実は『陽は、また昇る』のあと、思うところあって一連のリリースラッシュからは距離をおいていたのだが、「今度の羞恥心のシングルは、カップリングにつるのソロ曲も入るらしい」ときいてしまっては、予約せずにはいられなかった。今回はそれに加え“羞恥心、ひとまず―歌の―活動休止”という知らせもあり、そうなるとやはり、少なからず感慨はある。二十数年間くすぶっていた高原兄という才能を、陽のあたる場所へと連れ出したこと、そして今回、こうしてスパッと区切りをつけたこと。それだけをとっても、カシアス島田の才覚は評価されるべきだろう。
でもって今回は、ジャケット、ケース裏側の写真、付属DVD(約13分)に収録の、往年のアイドルたちのソノシートでのおしゃべりを彷彿とさせるトーク、そしてもちろん切ない心情を歌った楽曲そのものと、すべてにおいてアイドルを極めた、という印象。つるのもまさか30過ぎていきなりこういうことになるとは思いもしなかっただろうが、3人とも充実した1年だっただろうし、そんな年を締めくくるシングルとしては、申し分のないものといえる。
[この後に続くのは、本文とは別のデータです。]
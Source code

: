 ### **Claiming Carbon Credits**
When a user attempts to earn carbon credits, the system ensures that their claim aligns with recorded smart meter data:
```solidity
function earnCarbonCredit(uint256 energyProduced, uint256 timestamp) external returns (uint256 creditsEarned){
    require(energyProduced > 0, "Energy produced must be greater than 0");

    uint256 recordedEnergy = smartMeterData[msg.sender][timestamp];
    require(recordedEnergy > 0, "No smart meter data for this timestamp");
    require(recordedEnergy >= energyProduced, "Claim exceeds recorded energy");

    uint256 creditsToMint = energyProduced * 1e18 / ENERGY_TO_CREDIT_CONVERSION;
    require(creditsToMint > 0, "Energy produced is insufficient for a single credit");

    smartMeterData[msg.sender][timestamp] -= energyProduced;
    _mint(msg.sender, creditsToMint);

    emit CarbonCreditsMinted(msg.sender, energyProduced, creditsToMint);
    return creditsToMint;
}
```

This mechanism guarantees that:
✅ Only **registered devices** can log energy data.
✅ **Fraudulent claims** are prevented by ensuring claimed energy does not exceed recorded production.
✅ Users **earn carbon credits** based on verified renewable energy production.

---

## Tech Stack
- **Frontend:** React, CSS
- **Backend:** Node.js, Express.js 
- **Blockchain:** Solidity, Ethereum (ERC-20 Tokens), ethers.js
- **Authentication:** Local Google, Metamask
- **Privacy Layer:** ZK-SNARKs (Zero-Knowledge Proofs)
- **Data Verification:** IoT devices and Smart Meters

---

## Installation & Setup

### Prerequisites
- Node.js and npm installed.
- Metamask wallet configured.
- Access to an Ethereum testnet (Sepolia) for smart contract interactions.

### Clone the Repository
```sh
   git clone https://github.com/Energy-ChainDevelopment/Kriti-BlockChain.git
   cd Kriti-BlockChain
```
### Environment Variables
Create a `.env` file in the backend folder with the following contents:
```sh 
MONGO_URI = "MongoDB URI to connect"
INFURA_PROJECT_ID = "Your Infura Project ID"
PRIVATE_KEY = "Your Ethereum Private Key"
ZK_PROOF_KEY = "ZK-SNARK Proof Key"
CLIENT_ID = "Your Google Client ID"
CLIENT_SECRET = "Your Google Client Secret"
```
そして、冒頭でも触れた、カップリングのつるのソロ曲「何もかもが君だった」。やはり島田&高原コンビによる楽曲で、つるの本人とのマッチングにおいて少し微妙な部分もあるが、爆風スランプ「大きな玉ねぎの下で」をスケールアップさせたような感じの壮大なバラードで、聴きごたえは十分。もしもあなたが“歌うま”などでつるのの歌声に惚れ込んだのであれば、チェックしておくべき楽曲だと思う。
最後に。
説明不要の大ブレイクを果たした上地、バラエティー番組にポジションを築きつつあるつるのはさておき、個人的にはやはり野久保っちの明日が気がかりではあるが、きっと大丈夫だろう。まるで春の陽だまりのような彼のパーソナリティーは、今の日本に必要なもののひとつだと思うから。